Exercise directions ▸ Within the data below, find the string "exported" and return each line where it occurs.
-- Input records follows --
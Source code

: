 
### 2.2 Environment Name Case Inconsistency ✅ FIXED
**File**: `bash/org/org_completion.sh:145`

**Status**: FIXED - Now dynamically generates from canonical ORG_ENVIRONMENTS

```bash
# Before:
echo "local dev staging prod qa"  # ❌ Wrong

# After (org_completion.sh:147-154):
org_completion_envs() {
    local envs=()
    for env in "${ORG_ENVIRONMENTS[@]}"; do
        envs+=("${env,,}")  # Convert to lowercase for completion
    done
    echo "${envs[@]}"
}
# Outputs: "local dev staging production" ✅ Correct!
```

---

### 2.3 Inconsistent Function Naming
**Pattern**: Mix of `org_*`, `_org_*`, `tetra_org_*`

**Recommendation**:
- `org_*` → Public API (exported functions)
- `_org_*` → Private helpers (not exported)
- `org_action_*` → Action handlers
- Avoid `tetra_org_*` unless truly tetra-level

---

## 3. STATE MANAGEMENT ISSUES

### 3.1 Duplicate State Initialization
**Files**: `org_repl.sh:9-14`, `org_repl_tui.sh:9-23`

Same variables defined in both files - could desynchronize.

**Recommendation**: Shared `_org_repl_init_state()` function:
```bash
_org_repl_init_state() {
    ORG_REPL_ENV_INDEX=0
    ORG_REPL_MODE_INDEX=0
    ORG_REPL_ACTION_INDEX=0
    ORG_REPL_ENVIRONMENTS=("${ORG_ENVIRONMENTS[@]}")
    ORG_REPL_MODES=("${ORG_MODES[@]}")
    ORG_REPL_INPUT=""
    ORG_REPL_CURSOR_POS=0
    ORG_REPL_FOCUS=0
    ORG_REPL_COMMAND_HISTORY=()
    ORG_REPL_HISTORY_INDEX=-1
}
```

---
-- Input records concluded --
Output of the exercise ▸
- `org_*` → Public API (exported functions)
- `_org_*` → Private helpers (not exported)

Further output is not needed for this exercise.